Yoksa bu, RTÜK’ten TRT’ye, Erdoğan’ın iletişim ağını yeniden kurmaya dönük projesinin bir parçası mı?
Özellikle oy oranlarında uykularını kaçıran düşüş ve hassas PKK gündeminde “yeni söylemlere” duyulan ihtiyaç mı?
* * *
Hazır mıntıka temizliğine girişmişken biri Erdoğan’a söyler mi acaba: O değişmeden iletişim başkanı değişse neye yarar!

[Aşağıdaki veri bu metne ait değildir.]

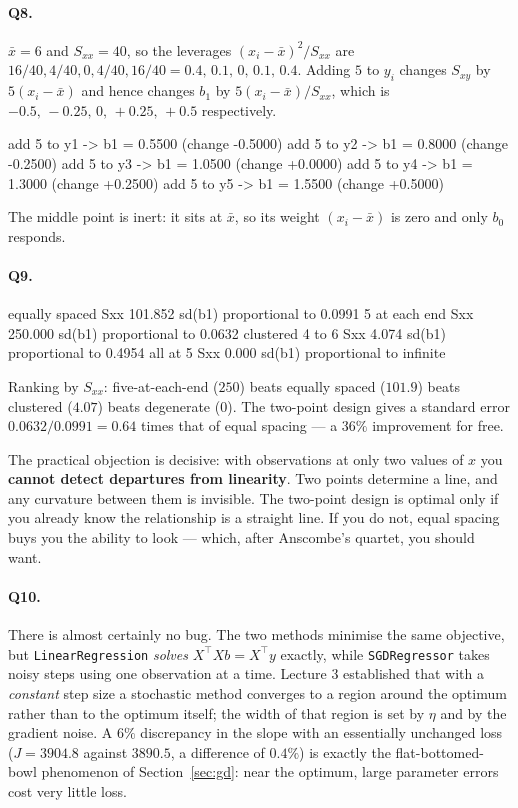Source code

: \documentclass[11pt]{article}
\begin{document}
\paragraph{Q8.} $\bar x = 6$ and $S_{xx} = 40$, so the leverages
$(x_i-\bar x)^2/S_{xx}$ are $16/40, 4/40, 0, 4/40, 16/40 =
0.4,\,0.1,\,0,\,0.1,\,0.4$. Adding $5$ to $y_i$ changes $S_{xy}$ by
$5(x_i - \bar x)$ and hence changes $b_1$ by $5(x_i-\bar x)/S_{xx}$, which is
$-0.5,\,-0.25,\,0,\,+0.25,\,+0.5$ respectively.
\begin{codeout}
    [0.4 0.1 0.  0.1 0.4]
   add 5 to y1 -> b1 = 0.5500 (change -0.5000)
   add 5 to y2 -> b1 = 0.8000 (change -0.2500)
   add 5 to y3 -> b1 = 1.0500 (change +0.0000)
   add 5 to y4 -> b1 = 1.3000 (change +0.2500)
   add 5 to y5 -> b1 = 1.5500 (change +0.5000)
\end{codeout}
The middle point is inert: it sits at $\bar x$, so its weight
$(x_i - \bar x)$ is zero and only $b_0$ responds.

\paragraph{Q9.}
\begin{codeout}
   equally spaced     Sxx  101.852   sd(b1) proportional to 0.0991
   5 at each end      Sxx  250.000   sd(b1) proportional to 0.0632
   clustered 4 to 6   Sxx    4.074   sd(b1) proportional to 0.4954
   all at 5           Sxx    0.000   sd(b1) proportional to infinite
\end{codeout}
Ranking by $S_{xx}$: five-at-each-end ($250$) beats equally spaced ($101.9$)
beats clustered ($4.07$) beats degenerate ($0$). The two-point design gives a
standard error $0.0632/0.0991 = 0.64$ times that of equal spacing --- a $36\%$
improvement for free.

The practical objection is decisive: with observations at only two values of
$x$ you \textbf{cannot detect departures from linearity}. Two points determine
a line, and any curvature between them is invisible. The two-point design is
optimal only if you already know the relationship is a straight line. If you
do not, equal spacing buys you the ability to look --- which, after
Anscombe's quartet, you should want.

\paragraph{Q10.} There is almost certainly no bug. The two methods minimise
the same objective, but \texttt{LinearRegression} \emph{solves}
$X^{\!\top}\!Xb = X^{\!\top}y$ exactly, while \texttt{SGDRegressor} takes
noisy steps using one observation at a time. Lecture 3 established that with a
\emph{constant} step size a stochastic method converges to a region around the
optimum rather than to the optimum itself; the width of that region is set by
$\eta$ and by the gradient noise. A $6\%$ discrepancy in the slope with an
essentially unchanged loss ($J = 3904.8$ against $3890.5$, a difference of
$0.4\%$) is exactly the flat-bottomed-bowl phenomenon of
Section~\ref{sec:gd}: near the optimum, large parameter errors cost very
little loss.
\end{document}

Fahrettin Altun’un televizyonların reji odalarına ya da gazetelerin yazı işleri toplantısına nasıl müdahale ettiğini bilmeyen yok.
O gitti diye müdahale bitecek mi!!!
Hürriyet Gazetesi’nin bugünkü birinci sayfası “hayır” diyor.
Manşetin hemen altındaki haberin başlığı şöyle:
“KCK: APO’nun istediğini yapacağız..”
Oysa KCK çok ciddi şartlar ileri sürüyor. Başta Öcalan’ın özgürlüğü olmak üzere, şartlar yerine gelmezse ilerleme sağlanamayacağını vurguluyor:
“Önder Apo'nun bizden istediği adımı atma kararlığındayız. Ancak sürecin tek taraflı ve sadece bizim atacağımız adımlarla ilerlemeyeceği bilinmelidir. Buna göre sürece doğru yaklaşılmalı ve atılması gereken adımlar atılmalıdır. Bu temelde Barış ve Demokratik Toplum sürecinin geliştireni olan Önder Apo'nun esareti son bulmalıdır. Çünkü Önder Apo özgür olursa, ancak bu süreç gelişebilir ve amacına ulaşabilir. Aksi durumda, mevcut koşulları sürdürerek daha fazla ilerlemek mümkün değildir. İkinci olarak da demokratik siyaset ve bütüncül hukuk için gerekenler yapılmalıdır. Siyasetin ve meclisin buna göre inisiyatifi ve adımları gelişmelidir. Anlamlı bir süreç ve ilerleme, ancak bununla mümkündür.”
Yazının başında işte bundan söz ediyordum.
Zaten karmaşık ve sancılı geçmesi öngörülen süreçte en önemli başlık “Öcalan’a özgürlük” olabilir.
Selahattin Demirtaş.. Ve başta İmamoğlu, 19 Mart dalgalarının tutsakları da unutulmaya terk edilebilir.
Buna meydan vermemek gerekir. Ancak mücadelenin tüm yükü de Özgür Özel ve arkadaşlarının yorgun omuzlarına bırakılmamalıdır.
NOT: Sevgili Fikret Bila, Erdoğan’ın yarın sabah yapacağı konuşmada Can Atalay ile Kavala ve Demirtaş hakkında da özgürlük mesajı verebileceğini yazdı. Umarım haklı çıkar. Şu ağır kurşuni günlerde sevinecek bir şeyimiz olur.